| PROVIDED INFORMATION |
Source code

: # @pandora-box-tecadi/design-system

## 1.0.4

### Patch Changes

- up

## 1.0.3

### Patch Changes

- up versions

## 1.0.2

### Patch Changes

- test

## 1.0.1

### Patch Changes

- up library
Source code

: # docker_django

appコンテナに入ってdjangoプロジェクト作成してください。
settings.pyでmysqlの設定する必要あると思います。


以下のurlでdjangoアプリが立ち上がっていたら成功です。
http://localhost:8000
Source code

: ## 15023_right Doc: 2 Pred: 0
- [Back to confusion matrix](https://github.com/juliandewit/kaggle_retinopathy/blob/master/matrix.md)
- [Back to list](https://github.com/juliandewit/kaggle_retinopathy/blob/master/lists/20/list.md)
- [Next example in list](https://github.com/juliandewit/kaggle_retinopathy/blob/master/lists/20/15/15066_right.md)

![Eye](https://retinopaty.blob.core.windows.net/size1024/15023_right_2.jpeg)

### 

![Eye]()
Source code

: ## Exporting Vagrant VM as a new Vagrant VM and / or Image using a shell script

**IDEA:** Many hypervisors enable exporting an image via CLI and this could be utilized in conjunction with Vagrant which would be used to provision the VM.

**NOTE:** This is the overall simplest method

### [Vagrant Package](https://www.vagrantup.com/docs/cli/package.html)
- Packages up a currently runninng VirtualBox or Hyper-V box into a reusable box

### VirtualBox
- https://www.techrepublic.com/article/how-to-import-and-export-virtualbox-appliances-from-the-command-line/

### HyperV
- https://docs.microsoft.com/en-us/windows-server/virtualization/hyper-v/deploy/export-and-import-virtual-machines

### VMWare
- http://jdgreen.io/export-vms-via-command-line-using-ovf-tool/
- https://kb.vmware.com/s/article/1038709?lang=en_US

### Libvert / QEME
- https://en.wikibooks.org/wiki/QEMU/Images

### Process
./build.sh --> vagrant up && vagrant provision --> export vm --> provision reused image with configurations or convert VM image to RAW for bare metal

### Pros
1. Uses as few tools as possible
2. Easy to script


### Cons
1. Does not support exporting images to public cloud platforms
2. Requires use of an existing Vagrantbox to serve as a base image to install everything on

| TASK TO COMPLETE |
The full set of entries should be copied out exactly as given.

| REPLY |
Source code

: # @pandora-box-tecadi/design-system

## 1.0.4

### Patch Changes

- up

## 1.0.3

### Patch Changes

- up versions

## 1.0.2

### Patch Changes

- test

## 1.0.1

### Patch Changes

- up library
Source code

: # docker_django

appコンテナに入ってdjangoプロジェクト作成してください。
settings.pyでmysqlの設定する必要あると思います。


以下のurlでdjangoアプリが立ち上がっていたら成功です。
http://localhost:8000
Source code

: ## 15023_right Doc: 2 Pred: 0
- [Back to confusion matrix](https://github.com/juliandewit/kaggle_retinopathy/blob/master/matrix.md)
- [Back to list](https://github.com/juliandewit/kaggle_retinopathy/blob/master/lists/20/list.md)
- [Next example in list](https://github.com/juliandewit/kaggle_retinopathy/blob/master/lists/20/15/15066_right.md)

![Eye](https://retinopaty.blob.core.windows.net/size1024/15023_right_2.jpeg)

### 

![Eye]()
Source code

: ## Exporting Vagrant VM as a new Vagrant VM and / or Image using a shell script

**IDEA:** Many hypervisors enable exporting an image via CLI and this could be utilized in conjunction with Vagrant which would be used to provision the VM.

**NOTE:** This is the overall simplest method

### [Vagrant Package](https://www.vagrantup.com/docs/cli/package.html)
- Packages up a currently runninng VirtualBox or Hyper-V box into a reusable box

### VirtualBox
- https://www.techrepublic.com/article/how-to-import-and-export-virtualbox-appliances-from-the-command-line/

### HyperV
- https://docs.microsoft.com/en-us/windows-server/virtualization/hyper-v/deploy/export-and-import-virtual-machines

### VMWare
- http://jdgreen.io/export-vms-via-command-line-using-ovf-tool/
- https://kb.vmware.com/s/article/1038709?lang=en_US

### Libvert / QEME
- https://en.wikibooks.org/wiki/QEMU/Images

### Process
./build.sh --> vagrant up && vagrant provision --> export vm --> provision reused image with configurations or convert VM image to RAW for bare metal

### Pros
1. Uses as few tools as possible
2. Easy to script


### Cons
1. Does not support exporting images to public cloud platforms
2. Requires use of an existing Vagrantbox to serve as a base image to install everything on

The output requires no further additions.